(Exercise data begins)
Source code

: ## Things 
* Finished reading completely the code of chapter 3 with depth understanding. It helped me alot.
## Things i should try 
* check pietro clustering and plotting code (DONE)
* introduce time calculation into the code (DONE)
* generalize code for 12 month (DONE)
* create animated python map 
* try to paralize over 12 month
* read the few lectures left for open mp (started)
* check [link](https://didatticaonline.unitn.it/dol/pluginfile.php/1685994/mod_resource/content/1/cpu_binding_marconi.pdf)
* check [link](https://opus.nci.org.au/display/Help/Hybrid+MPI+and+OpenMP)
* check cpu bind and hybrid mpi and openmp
(Exercise data ends)
Exactly as they appear, output the line holding "animated python map" and all lines after it through the end of the listing above, and only those.

* Answer section:
* create animated python map 
* try to paralize over 12 month
* read the few lectures left for open mp (started)
* check [link](https://didatticaonline.unitn.it/dol/pluginfile.php/1685994/mod_resource/content/1/cpu_binding_marconi.pdf)
* check [link](https://opus.nci.org.au/display/Help/Hybrid+MPI+and+OpenMP)
* check cpu bind and hybrid mpi and openmp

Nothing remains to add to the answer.